A dose habitual do Tandemact é de um comprimido, uma vez por dia, um pouco antes ou com a primeira refeição do dia. O comprimido deve ser engolido inteiro, com um pouco de água. Os doentes a tomar pioglitazona em combinação com outro medicamento da mesma classe da glimepirida (ou seja, outra sulfonilureia) devem mudar dessa sulfonilureia para a glimepirida antes de passar para o Tandemact. Poderá ser necessário reduzir a dose do medicamento ou voltar a utilizar os comprimidos separados nos doentes que tiverem hipoglicemia (níveis baixos de açúcar no sangue) quando estão sob tratamento com o Tandemact.
O Tandemact não pode ser utilizado em doentes com problemas renais graves ou com problemas de fígado.

Como isso funciona?

A diabetes de tipo II é uma doença em que o pâncreas não produz insulina suficiente para controlar o nível de glicose (açúcar) no sangue ou em que o organismo não é capaz de utilizar a insulina de forma eficaz. O Tandemact contém duas substâncias activas com mecanismos de acção diferentes. A pioglitazona torna as células (de gordura, dos músculos e do fígado) mais sensíveis à insulina, o que significa que o organismo aproveita melhor a insulina que produz. A glimepirida é uma sulfonilureia: estimula o pâncreas a produzir mais insulina. Em resultado da acção de ambas as substâncias activas,

  • nível de glicose sanguínea baixa, o que ajuda a controlar a diabetes de tipo II.

Como tem sido estudado?

Visto que a pioglitazona se encontra autorizada na União Europeia desde 2000 com a denominação Actos e que a glimepirida é utilizada em medicamentos autorizados na União Europeia, a empresa apresentou dados obtidos em estudos anteriores e provenientes da literatura publicada. O Actos está aprovado para ser utilizado em combinação com uma sulfonilureia em doentes com diabetes de tipo II que não sejam satisfatoriamente controlados com a metformina em monoterapia (tomada isoladamente). A empresa utilizou três estudos para corroborar a utilização do Tandemact na mesma indicação.
Esses estudos incluíram 1390 doentes que associaram a pioglitazona ao seu tratamento com uma sulfonilureia. Os estudos tiveram uma duração entre quatro meses e dois anos e avaliaram o nível sanguíneo de uma substância denominada hemoglobina glicosilada (HbA1c), a qual dá uma indicação do controlo dos níveis de glicose no sangue.
Os estudos utilizaram a pioglitazona e uma sulfonilureia em comprimidos separados. A empresa forneceu provas de que os níveis das substâncias activas no sangue eram os mesmos nos doentes a tomar Tandemact e nos doentes a tomar os comprimidos separados.

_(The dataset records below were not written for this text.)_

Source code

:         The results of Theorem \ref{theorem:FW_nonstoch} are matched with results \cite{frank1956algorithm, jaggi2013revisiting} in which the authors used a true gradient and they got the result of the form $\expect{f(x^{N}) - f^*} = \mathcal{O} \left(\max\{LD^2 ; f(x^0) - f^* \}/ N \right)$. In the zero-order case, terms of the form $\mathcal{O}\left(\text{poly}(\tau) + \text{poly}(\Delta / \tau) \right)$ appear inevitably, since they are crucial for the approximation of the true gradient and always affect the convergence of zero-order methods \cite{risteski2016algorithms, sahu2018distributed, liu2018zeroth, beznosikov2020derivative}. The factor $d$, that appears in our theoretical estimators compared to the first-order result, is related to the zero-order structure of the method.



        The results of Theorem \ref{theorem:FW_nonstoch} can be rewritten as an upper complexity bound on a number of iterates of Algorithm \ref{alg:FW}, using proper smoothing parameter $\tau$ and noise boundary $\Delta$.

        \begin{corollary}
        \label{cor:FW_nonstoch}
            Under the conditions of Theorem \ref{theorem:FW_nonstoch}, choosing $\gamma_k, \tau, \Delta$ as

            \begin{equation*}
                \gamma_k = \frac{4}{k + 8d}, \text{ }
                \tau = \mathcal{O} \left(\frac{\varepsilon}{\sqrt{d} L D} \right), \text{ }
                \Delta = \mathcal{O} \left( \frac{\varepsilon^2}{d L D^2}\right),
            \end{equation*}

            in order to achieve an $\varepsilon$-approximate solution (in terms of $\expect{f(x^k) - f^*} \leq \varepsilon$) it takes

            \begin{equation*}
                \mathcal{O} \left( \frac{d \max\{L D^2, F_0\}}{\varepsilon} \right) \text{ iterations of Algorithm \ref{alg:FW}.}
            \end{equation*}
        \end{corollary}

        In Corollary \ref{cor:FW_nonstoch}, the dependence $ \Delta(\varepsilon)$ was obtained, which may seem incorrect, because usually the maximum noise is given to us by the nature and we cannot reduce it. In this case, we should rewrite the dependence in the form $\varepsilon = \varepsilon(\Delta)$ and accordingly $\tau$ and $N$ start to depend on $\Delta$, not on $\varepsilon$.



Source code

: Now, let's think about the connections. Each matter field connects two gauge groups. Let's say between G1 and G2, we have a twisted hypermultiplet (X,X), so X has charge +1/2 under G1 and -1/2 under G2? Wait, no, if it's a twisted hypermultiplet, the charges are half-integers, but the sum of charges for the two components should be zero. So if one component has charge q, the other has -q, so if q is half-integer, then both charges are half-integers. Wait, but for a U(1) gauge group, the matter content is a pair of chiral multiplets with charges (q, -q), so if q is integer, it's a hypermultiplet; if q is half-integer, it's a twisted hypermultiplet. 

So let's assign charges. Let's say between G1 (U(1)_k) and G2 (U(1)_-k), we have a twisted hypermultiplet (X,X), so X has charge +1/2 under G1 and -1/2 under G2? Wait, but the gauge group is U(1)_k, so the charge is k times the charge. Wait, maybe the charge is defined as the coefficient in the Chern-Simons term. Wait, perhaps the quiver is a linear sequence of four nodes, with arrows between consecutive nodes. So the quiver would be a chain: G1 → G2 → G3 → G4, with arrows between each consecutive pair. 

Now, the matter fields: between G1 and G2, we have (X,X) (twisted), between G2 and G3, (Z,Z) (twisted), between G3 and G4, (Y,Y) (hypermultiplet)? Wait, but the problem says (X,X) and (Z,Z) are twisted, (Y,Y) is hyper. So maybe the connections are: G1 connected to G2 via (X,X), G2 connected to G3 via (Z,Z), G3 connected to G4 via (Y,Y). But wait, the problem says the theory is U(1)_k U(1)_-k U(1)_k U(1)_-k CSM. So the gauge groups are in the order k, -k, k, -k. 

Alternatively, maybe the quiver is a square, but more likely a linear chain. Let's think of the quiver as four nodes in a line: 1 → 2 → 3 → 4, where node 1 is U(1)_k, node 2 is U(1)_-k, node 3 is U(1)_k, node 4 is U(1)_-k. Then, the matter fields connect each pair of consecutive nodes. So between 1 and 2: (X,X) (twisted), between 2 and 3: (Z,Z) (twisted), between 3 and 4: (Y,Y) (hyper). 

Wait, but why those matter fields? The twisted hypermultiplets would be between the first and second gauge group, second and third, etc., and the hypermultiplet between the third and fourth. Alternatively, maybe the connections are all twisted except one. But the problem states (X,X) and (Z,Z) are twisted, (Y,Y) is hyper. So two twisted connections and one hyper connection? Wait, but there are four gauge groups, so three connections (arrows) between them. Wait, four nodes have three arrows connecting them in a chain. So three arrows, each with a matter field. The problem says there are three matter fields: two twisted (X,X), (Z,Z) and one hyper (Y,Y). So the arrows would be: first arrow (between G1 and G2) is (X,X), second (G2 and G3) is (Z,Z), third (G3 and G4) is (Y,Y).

Qual o benefício durante os estudos?

Em todos os três estudos, os doentes que utilizaram uma associação de pioglitazona com uma sulfonilureia mostraram uma melhoria no controlo dos níveis de glicose no sangue. Os níveis de HbA1c dos doentes desceram de um valor de partida acima de 7,5% para valores entre 1,22 e 1,64%. Pelo menos 64% dos doentes tratados foram classificados como tendo respondido ao tratamento, uma vez que, durante o tratamento, os seus níveis de HbA1c desceram em 0,6%, no mínimo, relativamente aos valores no início do tratamento, ou eram de 6,1% ou menos no final dos estudos.

Existem riscos associados?

Os efeitos secundários mais frequentes associados ao Tandemact (observados em 1 a 10 doentes em cada 100) foram aumento de peso, tonturas, flatulência (gases) e edema (inchaço). Para a lista completa dos efeitos secundários comunicados relativamente ao Tandemact, consulte o Folheto Informativo.
O Tandemact não deve ser utilizado em pessoas que possam ser hipersensíveis (alérgicas) à pioglitazona, à glimepirida ou a qualquer outro dos componentes, ou a outras sulfonilureias ou às sulfonamidas. O medicamento não deve ser utilizado em doentes com insuficiência cardíaca, problemas de fígado ou problemas graves de rins. Também não deve ser utilizado em doentes com diabetes de tipo I (diabetes insulinodependente), doentes com complicações da diabetes (cetoacidose diabética ou coma diabético), e mulheres grávidas ou a amamentar.
Poderá ser necessário ajustar as doses de Tandemact quando este é tomado em simultâneo com determinados medicamentos. A lista completa desses medicamentos consta do Resumo das Características do Medicamento, também parte do EPAR.

Por que foi aprovado?

O Comité dos Medicamentos para Uso Humano (CHMP) concluiu que foi demonstrada a eficácia da pioglitazona e da glimepirida no tratamento da diabetes tipo II, e que o Tandemact simplifica o tratamento e a adesão dos doentes ao mesmo quando é necessária uma combinação das duas substâncias activas. O Comité concluiu que os benefícios do Tandemact são superiores aos seus riscos no tratamento da diabetes de tipo II em doentes com intolerância ou contra-indicação para a metformina, ou que já são tratados com uma associação de pioglitazona e glimepirida. O Comité recomendou que fosse concedida uma Autorização de Introdução Mercado para o Tandemact.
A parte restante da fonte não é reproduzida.